# TASK DETAILS:
Would you print the records below word for word, without the pictures?

# Source texts of formatted documents:
- - - - - - -
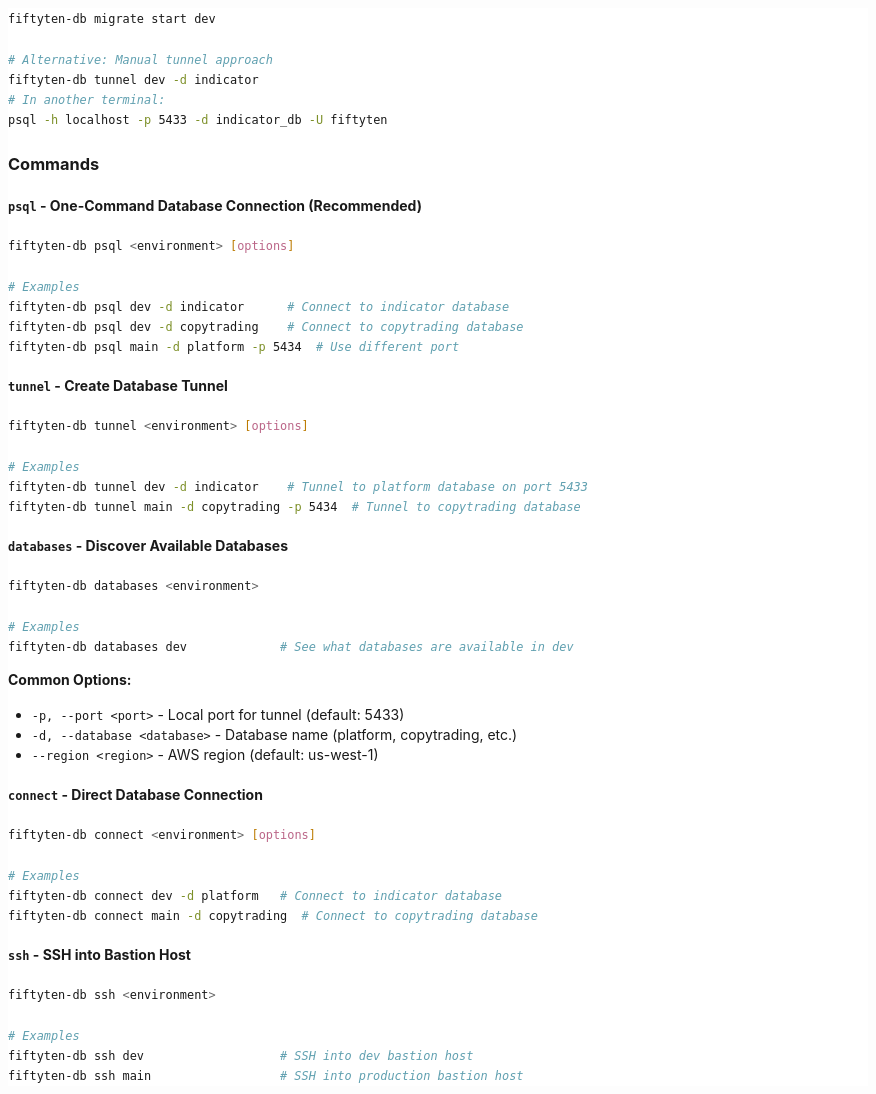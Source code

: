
 ```bash
fiftyten-db migrate start dev

# Alternative: Manual tunnel approach
fiftyten-db tunnel dev -d indicator
# In another terminal:
psql -h localhost -p 5433 -d indicator_db -U fiftyten
```

### Commands

#### `psql` - One-Command Database Connection (Recommended)
```bash
fiftyten-db psql <environment> [options]

# Examples
fiftyten-db psql dev -d indicator      # Connect to indicator database
fiftyten-db psql dev -d copytrading    # Connect to copytrading database
fiftyten-db psql main -d platform -p 5434  # Use different port
```

#### `tunnel` - Create Database Tunnel
```bash
fiftyten-db tunnel <environment> [options]

# Examples
fiftyten-db tunnel dev -d indicator    # Tunnel to platform database on port 5433
fiftyten-db tunnel main -d copytrading -p 5434  # Tunnel to copytrading database
```

#### `databases` - Discover Available Databases
```bash
fiftyten-db databases <environment>

# Examples
fiftyten-db databases dev             # See what databases are available in dev
```

**Common Options:**
- `-p, --port <port>` - Local port for tunnel (default: 5433)
- `-d, --database <database>` - Database name (platform, copytrading, etc.)
- `--region <region>` - AWS region (default: us-west-1)

#### `connect` - Direct Database Connection
```bash
fiftyten-db connect <environment> [options]

# Examples
fiftyten-db connect dev -d platform   # Connect to indicator database
fiftyten-db connect main -d copytrading  # Connect to copytrading database
```

#### `ssh` - SSH into Bastion Host
```bash
fiftyten-db ssh <environment>

# Examples
fiftyten-db ssh dev                   # SSH into dev bastion host
fiftyten-db ssh main                  # SSH into production bastion host
```
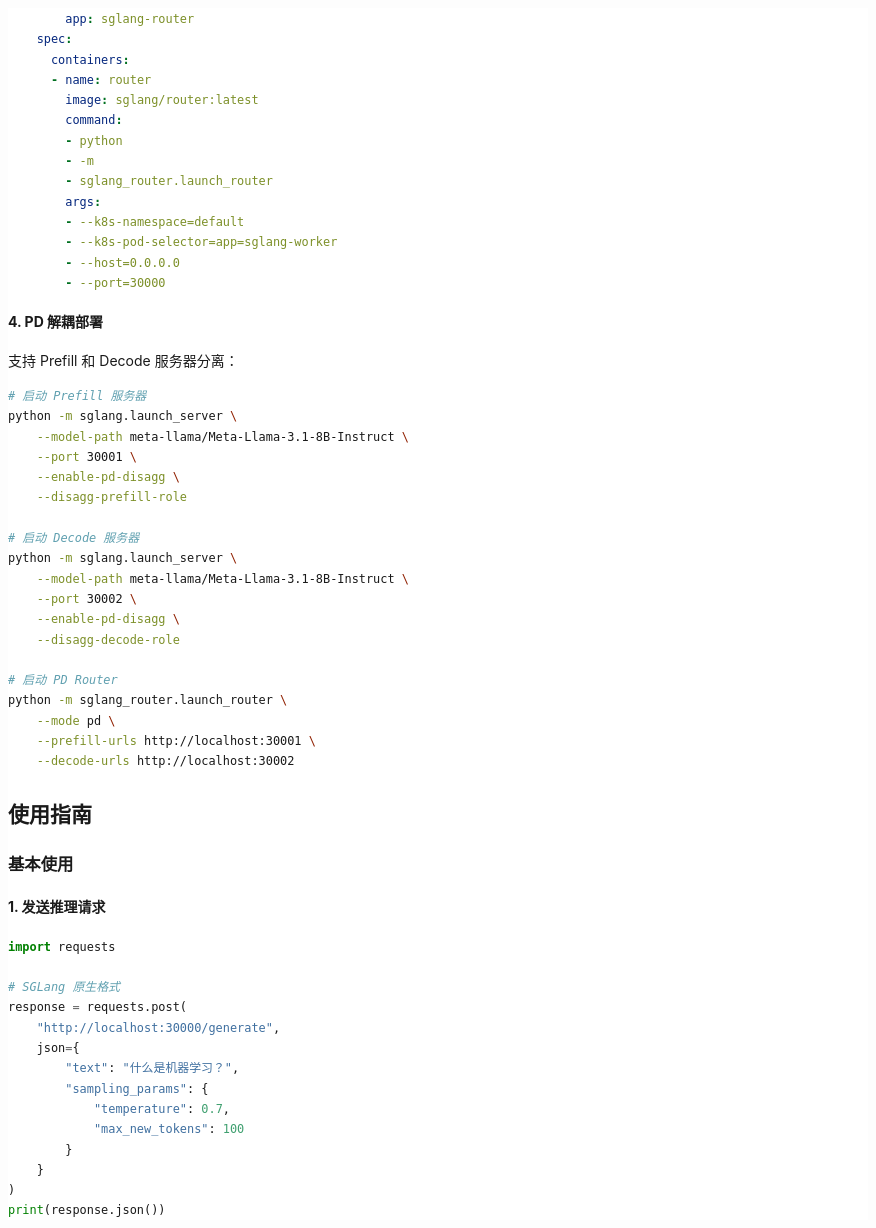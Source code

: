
 ```yaml
        app: sglang-router
    spec:
      containers:
      - name: router
        image: sglang/router:latest
        command:
        - python
        - -m
        - sglang_router.launch_router
        args:
        - --k8s-namespace=default
        - --k8s-pod-selector=app=sglang-worker
        - --host=0.0.0.0
        - --port=30000
```

#### 4. PD 解耦部署

支持 Prefill 和 Decode 服务器分离：

```bash
# 启动 Prefill 服务器
python -m sglang.launch_server \
    --model-path meta-llama/Meta-Llama-3.1-8B-Instruct \
    --port 30001 \
    --enable-pd-disagg \
    --disagg-prefill-role

# 启动 Decode 服务器
python -m sglang.launch_server \
    --model-path meta-llama/Meta-Llama-3.1-8B-Instruct \
    --port 30002 \
    --enable-pd-disagg \
    --disagg-decode-role

# 启动 PD Router
python -m sglang_router.launch_router \
    --mode pd \
    --prefill-urls http://localhost:30001 \
    --decode-urls http://localhost:30002
```

## 使用指南

### 基本使用

#### 1. 发送推理请求

```python
import requests

# SGLang 原生格式
response = requests.post(
    "http://localhost:30000/generate",
    json={
        "text": "什么是机器学习？",
        "sampling_params": {
            "temperature": 0.7,
            "max_new_tokens": 100
        }
    }
)
print(response.json())

```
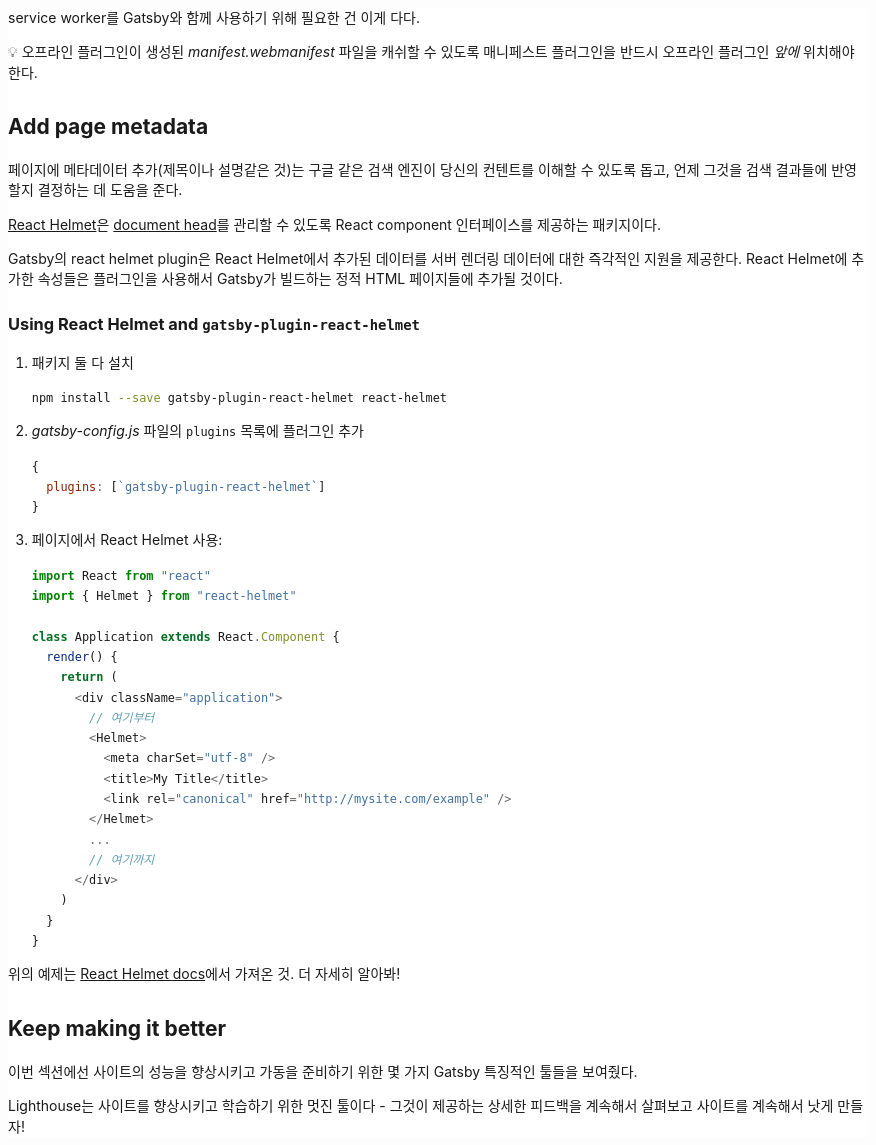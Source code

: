 service worker를 Gatsby와 함께 사용하기 위해 필요한 건 이게 다다.

💡 오프라인 플러그인이 생성된 *manifest.webmanifest* 파일을 캐쉬할 수 있도록 매니페스트 플러그인을 반드시 오프라인 플러그인 *앞에* 위치해야 한다.

## Add page metadata

페이지에 메타데이터 추가(제목이나 설명같은 것)는 구글 같은 검색 엔진이 당신의 컨텐트를 이해할 수 있도록 돕고, 언제 그것을 검색 결과들에 반영할지 결정하는 데 도움을 준다.

[React Helmet](https://github.com/nfl/react-helmet)은 [document head](https://developer.mozilla.org/en-US/docs/Web/HTML/Element/head)를 관리할 수 있도록 React component 인터페이스를 제공하는 패키지이다.

Gatsby의 react helmet plugin은 React Helmet에서 추가된 데이터를 서버 렌더링 데이터에 대한 즉각적인 지원을 제공한다. React Helmet에 추가한 속성들은 플러그인을 사용해서 Gatsby가 빌드하는 정적 HTML 페이지들에 추가될 것이다.

### Using React Helmet and `gatsby-plugin-react-helmet`

1. 패키지 둘 다 설치

    ```bash
    npm install --save gatsby-plugin-react-helmet react-helmet
    ```

2. *gatsby-config.js* 파일의 `plugins` 목록에 플러그인 추가

    ```javascript
    {
      plugins: [`gatsby-plugin-react-helmet`]
    }
    ```

3. 페이지에서 React Helmet 사용:

    ```javascript
    import React from "react"
    import { Helmet } from "react-helmet"
    
    class Application extends React.Component {
      render() {
        return (
          <div className="application">
            // 여기부터
            <Helmet>
              <meta charSet="utf-8" />
              <title>My Title</title>
              <link rel="canonical" href="http://mysite.com/example" />
            </Helmet>
            ...
            // 여기까지
          </div>
        )
      }
    }
    ```

위의 예제는 [React Helmet docs](https://github.com/nfl/react-helmet#example)에서 가져온 것. 더 자세히 알아봐!

## Keep making it better

이번 섹션에선 사이트의 성능을 향상시키고 가동을 준비하기 위한 몇 가지 Gatsby 특징적인 툴들을 보여줬다.

Lighthouse는 사이트를 향상시키고 학습하기 위한 멋진 툴이다 - 그것이 제공하는 상세한 피드백을 계속해서 살펴보고 사이트를 계속해서 낫게 만들자!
- - - - - - -
# EXERCISE OUTPUT:
Source code

:
 ```bash
fiftyten-db migrate start dev

# Alternative: Manual tunnel approach
fiftyten-db tunnel dev -d indicator
# In another terminal:
psql -h localhost -p 5433 -d indicator_db -U fiftyten
```

### Commands

#### `psql` - One-Command Database Connection (Recommended)
```bash
fiftyten-db psql <environment> [options]

# Examples
fiftyten-db psql dev -d indicator      # Connect to indicator database
fiftyten-db psql dev -d copytrading    # Connect to copytrading database
fiftyten-db psql main -d platform -p 5434  # Use different port
```

#### `tunnel` - Create Database Tunnel
```bash
fiftyten-db tunnel <environment> [options]

# Examples
fiftyten-db tunnel dev -d indicator    # Tunnel to platform database on port 5433
fiftyten-db tunnel main -d copytrading -p 5434  # Tunnel to copytrading database
```

#### `databases` - Discover Available Databases
```bash
fiftyten-db databases <environment>

# Examples
fiftyten-db databases dev             # See what databases are available in dev
```

**Common Options:**
- `-p, --port <port>` - Local port for tunnel (default: 5433)
- `-d, --database <database>` - Database name (platform, copytrading, etc.)
- `--region <region>` - AWS region (default: us-west-1)

#### `connect` - Direct Database Connection
```bash
fiftyten-db connect <environment> [options]

# Examples
fiftyten-db connect dev -d platform   # Connect to indicator database
fiftyten-db connect main -d copytrading  # Connect to copytrading database
```

#### `ssh` - SSH into Bastion Host
```bash
fiftyten-db ssh <environment>

# Examples
fiftyten-db ssh dev                   # SSH into dev bastion host
fiftyten-db ssh main                  # SSH into production bastion host
```
Source code

:
 ```yaml
        app: sglang-router
    spec:
      containers:
      - name: router
        image: sglang/router:latest
        command:
        - python
        - -m
        - sglang_router.launch_router
        args:
        - --k8s-namespace=default
        - --k8s-pod-selector=app=sglang-worker
        - --host=0.0.0.0
        - --port=30000
```

#### 4. PD 解耦部署

支持 Prefill 和 Decode 服务器分离：

```bash
# 启动 Prefill 服务器
python -m sglang.launch_server \
    --model-path meta-llama/Meta-Llama-3.1-8B-Instruct \
    --port 30001 \
    --enable-pd-disagg \
    --disagg-prefill-role

# 启动 Decode 服务器
python -m sglang.launch_server \
    --model-path meta-llama/Meta-Llama-3.1-8B-Instruct \
    --port 30002 \
    --enable-pd-disagg \
    --disagg-decode-role

# 启动 PD Router
python -m sglang_router.launch_router \
    --mode pd \
    --prefill-urls http://localhost:30001 \
    --decode-urls http://localhost:30002
```

## 使用指南

### 基本使用

#### 1. 发送推理请求

```python
import requests

# SGLang 原生格式
response = requests.post(
    "http://localhost:30000/generate",
    json={
        "text": "什么是机器学习？",
        "sampling_params": {
            "temperature": 0.7,
            "max_new_tokens": 100
        }
    }
)
print(response.json())

```
Source code

: service worker를 Gatsby와 함께 사용하기 위해 필요한 건 이게 다다.

💡 오프라인 플러그인이 생성된 *manifest.webmanifest* 파일을 캐쉬할 수 있도록 매니페스트 플러그인을 반드시 오프라인 플러그인 *앞에* 위치해야 한다.

## Add page metadata

페이지에 메타데이터 추가(제목이나 설명같은 것)는 구글 같은 검색 엔진이 당신의 컨텐트를 이해할 수 있도록 돕고, 언제 그것을 검색 결과들에 반영할지 결정하는 데 도움을 준다.

[React Helmet](https://github.com/nfl/react-helmet)은 [document head](https://developer.mozilla.org/en-US/docs/Web/HTML/Element/head)를 관리할 수 있도록 React component 인터페이스를 제공하는 패키지이다.

Gatsby의 react helmet plugin은 React Helmet에서 추가된 데이터를 서버 렌더링 데이터에 대한 즉각적인 지원을 제공한다. React Helmet에 추가한 속성들은 플러그인을 사용해서 Gatsby가 빌드하는 정적 HTML 페이지들에 추가될 것이다.

### Using React Helmet and `gatsby-plugin-react-helmet`

1. 패키지 둘 다 설치

    ```bash
    npm install --save gatsby-plugin-react-helmet react-helmet
    ```

2. *gatsby-config.js* 파일의 `plugins` 목록에 플러그인 추가

    ```javascript
    {
      plugins: [`gatsby-plugin-react-helmet`]
    }
    ```

3. 페이지에서 React Helmet 사용:

    ```javascript
    import React from "react"
    import { Helmet } from "react-helmet"
    
    class Application extends React.Component {
      render() {
        return (
          <div className="application">
            // 여기부터
            <Helmet>
              <meta charSet="utf-8" />
              <title>My Title</title>
              <link rel="canonical" href="http://mysite.com/example" />
            </Helmet>
            ...
            // 여기까지
          </div>
        )
      }
    }
    ```

위의 예제는 [React Helmet docs](https://github.com/nfl/react-helmet#example)에서 가져온 것. 더 자세히 알아봐!

## Keep making it better

이번 섹션에선 사이트의 성능을 향상시키고 가동을 준비하기 위한 몇 가지 Gatsby 특징적인 툴들을 보여줬다.

Lighthouse는 사이트를 향상시키고 학습하기 위한 멋진 툴이다 - 그것이 제공하는 상세한 피드백을 계속해서 살펴보고 사이트를 계속해서 낫게 만들자!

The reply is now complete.